So, to help with the problem of viewing changes associated with a feature
branch, perhaps what is needed is not rebase but rather better tools to 
help users identify an appropriate baseline for their diffs.

## 3.0 Rebase encourages siloed development

The [golden rule of rebase][golden] is that you should never do it
on public branches, so if you are using rebase as intended, that means
you are keeping private branches.  Or, to put it another way, you are
doing siloed development.  You are not sharing your intermediate work
with collaborators.  This is not good for product quality.
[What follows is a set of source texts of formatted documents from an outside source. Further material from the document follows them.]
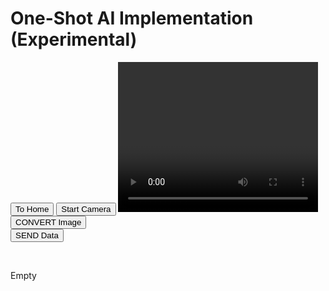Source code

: <html>
    <head>
        <meta charset="utf-8">
        <meta http-equiv="X-UA-Compatible" content="IE=edge">
        <title>Project 4d - adamgulde.github.io</title>
        <meta name="description" content="">
        <meta name="viewport" content="width=device-width, initial-scale=1">
        <link rel="stylesheet" href="">
    </head>
    <body>
        <h1>One-Shot AI Implementation (Experimental)</h1>
        <button onclick="location.href='https://adamgulde.github.io'" type="button">To Home</button>
        <button id="start-camera">Start Camera</button> 
        <!-- Need to format based on broswer size ahhhh-->
        <video id="video" width="320" height="240" autoplay></video>
        <canvas id="canvas" width="320" height="240"></canvas>       
        <br>
        <button id="convert">CONVERT Image</button> 
        <!-- <button id="send">SEND Image</button> -->
        <form id="form">
            <button type="submit">SEND Data</button>
        </form>
        <br>
        <p id="data_text">Empty</p>
        <!-- need to send DataURL to some serverside to interpret, run through cv2, and resend here -->
        <script>
            const getBase64StringFromDataURL = (dataURL) =>
                dataURL.replace('data:', '').replace(/^.+,/, '');
            let camera_button = document.querySelector("#start-camera");
            let convert_button = document.querySelector("#convert");
            let video = document.querySelector("#video");
            let canvas = document.querySelector("#canvas");
            let data_paragraph = document.querySelector("#data_text");
            data_paragraph.innerHTML = 'Empty'
            camera_button.addEventListener('click', async function() {
                let stream = await navigator.mediaDevices.getUserMedia({ video: true, audio: false });
                video.srcObject = stream;
                setInterval(function() {
                canvas.getContext('2d').drawImage(video, 0, 0, canvas.width, canvas.height); // input actual converted image...
            }, 30);
            });
            convert_button.addEventListener('click', async function() {
                let converted_image = getBase64StringFromDataURL(canvas.toDataURL('image/jpeg'));
                // data url of the image
                data_paragraph.innerHTML = converted_image
            })
            // Break
            const form = document.querySelector("#form");
            const submitButton = document.querySelector("#send");
            const scriptURL = 'https://script.google.com/macros/s/AKfycbxEekWYUnlL65BgvaqsAb_o812icLo9wZnbelcEE7uN0q-DQEUCI1IhCDemecCYvu99/exec';
            form.addEventListener('submit', e => {
                fetch(scriptURL, { method: 'POST', body: data_paragraph.innerHTML})
                .then(response => {
                    alert('Success!', response)
                    submitButton.disabled = false
                    })
                .catch(error => {
                alert('Error!', error.message)
                    submitButton.disabled = false
                }
                )
            });
        </script>
        <script src="" async defer></script>
    </body>
</html>


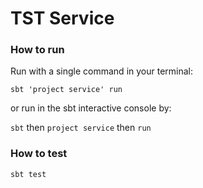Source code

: # TST Service

### How to run

Run with a single command in your terminal:

`sbt 'project service' run`

or run in the sbt interactive console by:

`sbt` then `project service` then `run`

### How to test

`sbt test`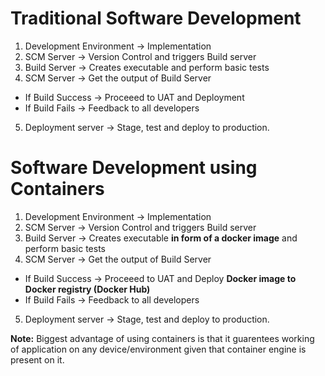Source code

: # Traditional Software Development

1. Development Environment -> Implementation
2. SCM Server -> Version Control and triggers Build server
3. Build Server -> Creates executable and perform basic tests
4. SCM Server -> Get the output of Build Server 
* If Build Success -> Proceeed to UAT and Deployment
* If Build Fails -> Feedback to all developers
5. Deployment server -> Stage, test and deploy to production.

# Software Development using Containers

1. Development Environment -> Implementation
2. SCM Server -> Version Control and triggers Build server
3. Build Server -> Creates executable **in form of a docker image** and perform basic tests
4. SCM Server -> Get the output of Build Server 
* If Build Success -> Proceeed to UAT and Deploy **Docker image to Docker registry (Docker Hub)**
* If Build Fails -> Feedback to all developers
5. Deployment server -> Stage, test and deploy to production.

**Note:** Biggest advantage of using containers is that it guarentees working of application on any device/environment given that container engine is present on it.
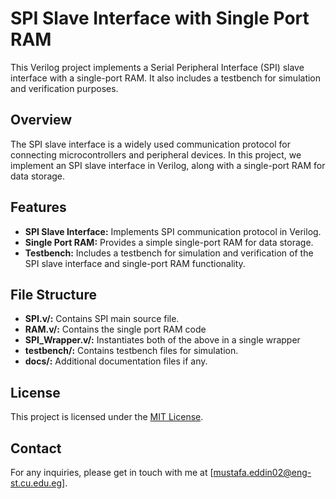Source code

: # SPI Slave Interface with Single Port RAM

This Verilog project implements a Serial Peripheral Interface (SPI) slave interface with a single-port RAM. It also includes a testbench for simulation and verification purposes.

## Overview

The SPI slave interface is a widely used communication protocol for connecting microcontrollers and peripheral devices. In this project, we implement an SPI slave interface in Verilog, along with a single-port RAM for data storage.

## Features

- **SPI Slave Interface:** Implements SPI communication protocol in Verilog.
- **Single Port RAM:** Provides a simple single-port RAM for data storage.
- **Testbench:** Includes a testbench for simulation and verification of the SPI slave interface and single-port RAM functionality.



## File Structure

- **SPI.v/:** Contains SPI main source file.
- **RAM.v/:** Contains the single port RAM code
- **SPI_Wrapper.v/:** Instantiates both of the above in a single wrapper
- **testbench/:** Contains testbench files for simulation.
- **docs/:** Additional documentation files if any.


## License

This project is licensed under the [MIT License](LICENSE).


## Contact

For any inquiries, please get in touch with me at [mustafa.eddin02@eng-st.cu.edu.eg].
[Nagappan, et. al][nagappan] studied bugs in Windows Vista and found
that best predictor of bugs is the distance on the org-chart between
the stake-holders.  Or, bugs are reduced when the engineers talk to
one another.  Similar findings arise in other disciplines.  Keeping
private branches does not prove that developers are communicating
insufficiently, but it is a key symptom that problem.
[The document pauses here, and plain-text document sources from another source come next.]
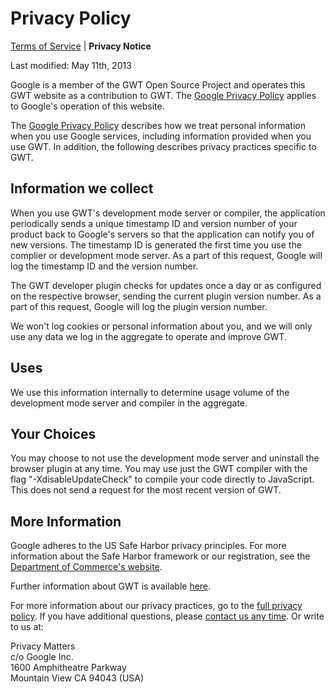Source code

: Privacy Policy
===

[Terms of Service](terms.html) | **Privacy Notice** 

Last modified: May 11th, 2013

Google is a member of the GWT Open Source Project and operates this GWT website as a contribution to GWT. The [Google Privacy Policy](http://www.google.com/intl/en/policies/privacy/) applies to Google's operation of this website.

The [Google Privacy Policy](http://www.google.com/privacy.html) describes how we treat personal information when you use Google services, including information provided when you use GWT. In addition, the following describes privacy practices specific to GWT.

## Information we collect

When you use GWT's development mode server or compiler, the application periodically sends a unique timestamp ID and version number of your product back to Google's servers so that the application can notify you of new versions. The timestamp ID is generated the first time you use the complier or development mode server. As a part of this request, Google will log the timestamp ID and the version number.

The GWT developer plugin checks for updates once a day or as configured on the respective browser, sending the current plugin version number. As a part of this request, Google will log the plugin version number.

We won't log cookies or personal information about you, and we will only use any data we log in the aggregate to operate and improve GWT.

## Uses

We use this information internally to determine usage volume of the development mode server and compiler in the aggregate.

## Your Choices

You may choose to not use the development mode server and uninstall the browser plugin at any time. You may use just the GWT compiler with the flag "-XdisableUpdateCheck" to compile your code directly to JavaScript. This does not send a request for the most recent version of GWT.

## More Information

Google adheres to the US Safe Harbor privacy principles. For more information about the Safe Harbor framework or our registration, see the [Department of Commerce's website](http://www.export.gov/safeharbor/).

Further information about GWT is available [here](http://www.gwtproject.org).

For more information about our privacy practices, go to the [full privacy policy](http://www.google.com/privacypolicy.html). If you have additional questions, please [contact us any time](http://www.google.com/support/bin/request.py?form_type=user&stage=fm&user_type=user&contact_type=privacy&hl=en). Or write to us at:

<p>
    Privacy Matters<br/>
    c/o Google Inc.<br/>
    1600 Amphitheatre Parkway<br/>
    Mountain View CA 94043 (USA)<br/> 
</p>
[Weinberg][weinberg] argues programming should be "egoless".  That
is to say, programmers should avoid linking their code with their sense of
self, as that makes it more difficult for them to find and respond
to bugs, and hence makes them less productive.  Many developers are
drawn to private branches out of sense of ego.  "I want to get the
code right before I publish it".  I sympathize with this sentiment,
and am frequently guilty of it myself.  It is humbling to display
your stupid mistake to the whole world on an internet that
never forgets.  And yet, humble programmers generate better code.
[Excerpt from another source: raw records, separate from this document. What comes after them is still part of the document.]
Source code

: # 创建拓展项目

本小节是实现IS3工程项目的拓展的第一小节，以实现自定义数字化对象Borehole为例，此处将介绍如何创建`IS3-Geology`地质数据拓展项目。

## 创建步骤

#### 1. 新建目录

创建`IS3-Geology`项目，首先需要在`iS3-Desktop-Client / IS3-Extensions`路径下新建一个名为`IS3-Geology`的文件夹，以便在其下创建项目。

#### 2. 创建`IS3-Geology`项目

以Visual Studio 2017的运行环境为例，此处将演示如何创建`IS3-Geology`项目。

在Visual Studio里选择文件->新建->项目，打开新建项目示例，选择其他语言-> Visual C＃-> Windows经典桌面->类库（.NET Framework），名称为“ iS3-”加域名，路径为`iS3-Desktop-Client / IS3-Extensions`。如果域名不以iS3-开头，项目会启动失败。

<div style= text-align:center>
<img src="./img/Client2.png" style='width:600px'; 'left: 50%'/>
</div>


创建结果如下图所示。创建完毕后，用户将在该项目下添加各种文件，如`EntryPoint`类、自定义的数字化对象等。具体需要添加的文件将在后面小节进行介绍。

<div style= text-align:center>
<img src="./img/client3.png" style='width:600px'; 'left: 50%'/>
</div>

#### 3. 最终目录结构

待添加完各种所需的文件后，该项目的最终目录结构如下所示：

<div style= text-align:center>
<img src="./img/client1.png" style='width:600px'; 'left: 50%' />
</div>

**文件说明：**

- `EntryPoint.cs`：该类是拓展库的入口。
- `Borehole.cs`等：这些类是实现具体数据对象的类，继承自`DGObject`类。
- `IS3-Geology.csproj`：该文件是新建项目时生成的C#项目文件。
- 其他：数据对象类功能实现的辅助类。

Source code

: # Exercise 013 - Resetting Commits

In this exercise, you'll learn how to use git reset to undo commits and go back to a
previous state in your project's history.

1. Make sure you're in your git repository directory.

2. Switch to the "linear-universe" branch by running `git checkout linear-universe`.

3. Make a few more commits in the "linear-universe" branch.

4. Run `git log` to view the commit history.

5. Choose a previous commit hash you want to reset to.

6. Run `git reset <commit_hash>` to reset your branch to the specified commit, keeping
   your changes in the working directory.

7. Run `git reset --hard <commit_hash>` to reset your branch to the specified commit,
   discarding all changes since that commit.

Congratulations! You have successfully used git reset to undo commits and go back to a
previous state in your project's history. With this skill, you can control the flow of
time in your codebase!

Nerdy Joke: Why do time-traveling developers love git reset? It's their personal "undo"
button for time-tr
## 4.0 Rebase commits untested check-ins to the blockchain

Rebase adds new check-ins to the blockchain without giving the operator
an opportunity to test and verify those check-ins.  Just because the
underlying three-way merge had no conflict does not mean that the resulting
code actually works.  Thus, rebase runs the very real risk of adding
non-functional check-ins to the permanent record.

Of course, a user can also commit untested or broken check-ins without
the help of rebase.  But at least with an ordinary commit or merge
(in Fossil at least), the operator
has the *opportunity* to test and verify the merge before it is committed,
and a chance to back out or fix the change if it is broken, without leaving
busted check-ins on the blockchain to complicate future bisects.

With rebase, pre-commit testing is not an option.

## 5.0 Rebase causes timestamp confusion

Consider the earlier example of rebasing a feature branch:

![rebased feature branch, again](./rebase04.svg)

What timestamps go on the C3\' and C5\' check-ins?  If you choose
the same timestamps as the original C3 and C5, then you have the
odd situation C3' is older than its parent C6.  We call that a
"timewarp" in Fossil.  Timewarps can also happen due to misconfigured
system clocks, so they are not unique to rebase.  But they are very
confusing and best avoided.  The other option is to provide new
unique timestamps for C3' and C5'.  But then you lose the information
about when those check-ins were originally created, which can make
historical analysis of changes more difficult, and might also
complicate prior art claims.

## 6.0 Rebasing is the same as lying

By discarding parentage information, rebase attempts to deceive the
reader about how the code actually came together.

The [Git rebase documentation][gitrebase] admits as much.  They acknowledge
that when you view a repository as record of what actually happened,
doing a rebase is "blasphemous" and "you're _lying_ about what
actually happened", but then goes on to justify rebase as follows:

>
_"The opposing point of view is that the commit history is the **story of 
how your project was made.** You wouldn\'t publish the first draft of a 
book, and the manual for how to maintain your software deserves careful
editing. This is the camp that uses tools like rebase and filter-branch 
to tell the story in the way that’s best for future readers."_

I reject this argument utterly.
Unless you project is a work of fiction, it is not a "story" but a "history".
Honorable writers adjust their narrative to fit
history.  Rebase adjusts history to fit the narrative.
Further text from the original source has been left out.